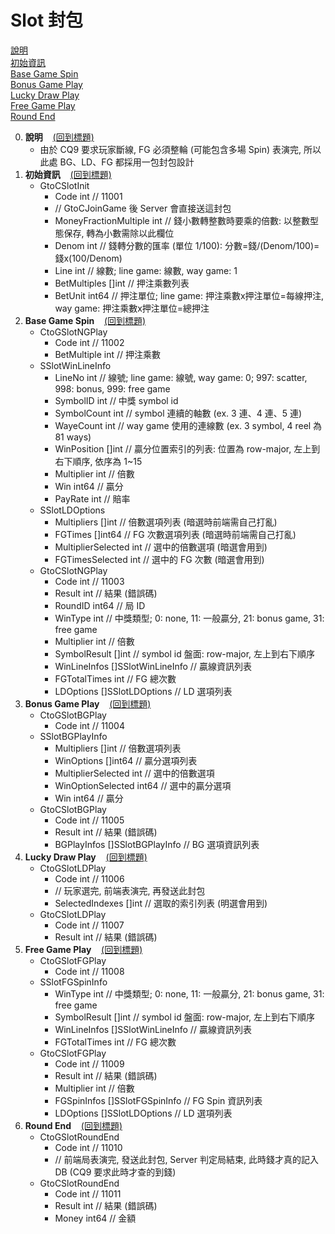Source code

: Slot 封包<span id="標題"></span>
=========================

<a href="#說明">說明</a><br />
<a href="#初始資訊">初始資訊</a><br />
<a href="#Base Game Spin">Base Game Spin</a><br />
<a href="#Bonus Game Play">Bonus Game Play</a><br />
<a href="#Lucky Draw Play">Lucky Draw Play</a><br />
<a href="#Free Game Play">Free Game Play</a><br />
<a href="#Round End">Round End</a>

0. **說明**<span id="說明"></span>&nbsp;&nbsp;&nbsp;&nbsp;<a href="#標題">(回到標題)</a>
	- 由於 CQ9 要求玩家斷線, FG 必須整輪 (可能包含多場 Spin) 表演完, 所以此處 BG、LD、FG 都採用一包封包設計
0. **初始資訊**<span id="初始資訊"></span>&nbsp;&nbsp;&nbsp;&nbsp;<a href="#標題">(回到標題)</a>
	- GtoCSlotInit
		- Code int // 11001
		- // GtoCJoinGame 後 Server 會直接送這封包
		- MoneyFractionMultiple int   // 錢小數轉整數時要乘的倍數: 以整數型態保存, 轉為小數需除以此欄位
		- Denom                 int   // 錢轉分數的匯率 (單位 1/100): 分數=錢/(Denom/100)=錢x(100/Denom)
		- Line                  int   // 線數; line game: 線數, way game: 1
		- BetMultiples          []int // 押注乘數列表
		- BetUnit               int64 // 押注單位; line game: 押注乘數x押注單位=每線押注, way game: 押注乘數x押注單位=總押注
0. **Base Game Spin**<span id="Base Game Spin"></span>&nbsp;&nbsp;&nbsp;&nbsp;<a href="#標題">(回到標題)</a>
	- CtoGSlotNGPlay
		- Code int // 11002
		- BetMultiple int // 押注乘數
	- SSlotWinLineInfo
		- LineNo      int   // 線號; line game: 線號, way game: 0; 997: scatter, 998: bonus, 999: free game
		- SymbolID    int   // 中獎 symbol id
		- SymbolCount int   // symbol 連續的軸數 (ex. 3 連、4 連、5 連)
		- WayeCount   int   // way game 使用的連線數 (ex. 3 symbol, 4 reel 為 81 ways)
		- WinPosition []int // 贏分位置索引的列表: 位置為 row-major, 左上到右下順序, 依序為 1~15
		- Multiplier  int   // 倍數
		- Win         int64 // 贏分
		- PayRate     int   // 賠率
	- SSlotLDOptions
		- Multipliers        []int   // 倍數選項列表 (暗選時前端需自己打亂)
		- FGTimes            []int64 // FG 次數選項列表 (暗選時前端需自己打亂)
		- MultiplierSelected int     // 選中的倍數選項 (暗選會用到)
		- FGTimesSelected    int     // 選中的 FG 次數 (暗選會用到)
	- GtoCSlotNGPlay
		- Code int // 11003
		- Result       int                // 結果 (錯誤碼)
		- RoundID      int64              // 局 ID
		- WinType      int                // 中獎類型; 0: none, 11: 一般贏分, 21: bonus game, 31: free game
		- Multiplier   int                // 倍數
		- SymbolResult []int              // symbol id 盤面: row-major, 左上到右下順序
		- WinLineInfos []SSlotWinLineInfo // 贏線資訊列表
		- FGTotalTimes int                // FG 總次數
		- LDOptions    []SSlotLDOptions   // LD 選項列表
0. **Bonus Game Play**<span id="Bonus Game Play"></span>&nbsp;&nbsp;&nbsp;&nbsp;<a href="#標題">(回到標題)</a>
	- CtoGSlotBGPlay
		- Code int // 11004
	- SSlotBGPlayInfo
		- Multipliers        []int   // 倍數選項列表
		- WinOptions         []int64 // 贏分選項列表
		- MultiplierSelected int     // 選中的倍數選項
		- WinOptionSelected  int64   // 選中的贏分選項
		- Win                int64   // 贏分
	- GtoCSlotBGPlay
		- Code int // 11005
		- Result      int               // 結果 (錯誤碼)
		- BGPlayInfos []SSlotBGPlayInfo // BG 選項資訊列表
0. **Lucky Draw Play**<span id="Lucky Draw Play"></span>&nbsp;&nbsp;&nbsp;&nbsp;<a href="#標題">(回到標題)</a>
	- CtoGSlotLDPlay
		- Code int // 11006
		- // 玩家選完, 前端表演完, 再發送此封包
		- SelectedIndexes []int // 選取的索引列表 (明選會用到)
	- GtoCSlotLDPlay
		- Code int // 11007
		- Result int // 結果 (錯誤碼)
0. **Free Game Play**<span id="Free Game Play"></span>&nbsp;&nbsp;&nbsp;&nbsp;<a href="#標題">(回到標題)</a>
	- CtoGSlotFGPlay
		- Code int // 11008
	- SSlotFGSpinInfo
		- WinType      int                // 中獎類型; 0: none, 11: 一般贏分, 21: bonus game, 31: free game
		- SymbolResult []int              // symbol id 盤面: row-major, 左上到右下順序
		- WinLineInfos []SSlotWinLineInfo // 贏線資訊列表
		- FGTotalTimes int                // FG 總次數
	- GtoCSlotFGPlay
		- Code int // 11009
		- Result      int               // 結果 (錯誤碼)
		- Multiplier  int               // 倍數
		- FGSpinInfos []SSlotFGSpinInfo // FG Spin 資訊列表
		- LDOptions   []SSlotLDOptions  // LD 選項列表
0. **Round End**<span id="Round End"></span>&nbsp;&nbsp;&nbsp;&nbsp;<a href="#標題">(回到標題)</a>
	- CtoGSlotRoundEnd
		- Code int // 11010
		- // 前端局表演完, 發送此封包, Server 判定局結束, 此時錢才真的記入 DB (CQ9 要求此時才查的到錢)
	- GtoCSlotRoundEnd
		- Code int // 11011
		- Result int   // 結果 (錯誤碼)
		- Money  int64 // 金額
________________________________________
▶ [Work instructions]
The output should be exactly the lines above from the line containing "- CtoGSlotNGPlay" to the line containing "- Code int // 11007", inclusive, with no other lines.

▶ [Written response]
	- CtoGSlotNGPlay
		- Code int // 11002
		- BetMultiple int // 押注乘數
	- SSlotWinLineInfo
		- LineNo      int   // 線號; line game: 線號, way game: 0; 997: scatter, 998: bonus, 999: free game
		- SymbolID    int   // 中獎 symbol id
		- SymbolCount int   // symbol 連續的軸數 (ex. 3 連、4 連、5 連)
		- WayeCount   int   // way game 使用的連線數 (ex. 3 symbol, 4 reel 為 81 ways)
		- WinPosition []int // 贏分位置索引的列表: 位置為 row-major, 左上到右下順序, 依序為 1~15
		- Multiplier  int   // 倍數
		- Win         int64 // 贏分
		- PayRate     int   // 賠率
	- SSlotLDOptions
		- Multipliers        []int   // 倍數選項列表 (暗選時前端需自己打亂)
		- FGTimes            []int64 // FG 次數選項列表 (暗選時前端需自己打亂)
		- MultiplierSelected int     // 選中的倍數選項 (暗選會用到)
		- FGTimesSelected    int     // 選中的 FG 次數 (暗選會用到)
	- GtoCSlotNGPlay
		- Code int // 11003
		- Result       int                // 結果 (錯誤碼)
		- RoundID      int64              // 局 ID
		- WinType      int                // 中獎類型; 0: none, 11: 一般贏分, 21: bonus game, 31: free game
		- Multiplier   int                // 倍數
		- SymbolResult []int              // symbol id 盤面: row-major, 左上到右下順序
		- WinLineInfos []SSlotWinLineInfo // 贏線資訊列表
		- FGTotalTimes int                // FG 總次數
		- LDOptions    []SSlotLDOptions   // LD 選項列表
0. **Bonus Game Play**<span id="Bonus Game Play"></span>&nbsp;&nbsp;&nbsp;&nbsp;<a href="#標題">(回到標題)</a>
	- CtoGSlotBGPlay
		- Code int // 11004
	- SSlotBGPlayInfo
		- Multipliers        []int   // 倍數選項列表
		- WinOptions         []int64 // 贏分選項列表
		- MultiplierSelected int     // 選中的倍數選項
		- WinOptionSelected  int64   // 選中的贏分選項
		- Win                int64   // 贏分
	- GtoCSlotBGPlay
		- Code int // 11005
		- Result      int               // 結果 (錯誤碼)
		- BGPlayInfos []SSlotBGPlayInfo // BG 選項資訊列表
0. **Lucky Draw Play**<span id="Lucky Draw Play"></span>&nbsp;&nbsp;&nbsp;&nbsp;<a href="#標題">(回到標題)</a>
	- CtoGSlotLDPlay
		- Code int // 11006
		- // 玩家選完, 前端表演完, 再發送此封包
		- SelectedIndexes []int // 選取的索引列表 (明選會用到)
	- GtoCSlotLDPlay
		- Code int // 11007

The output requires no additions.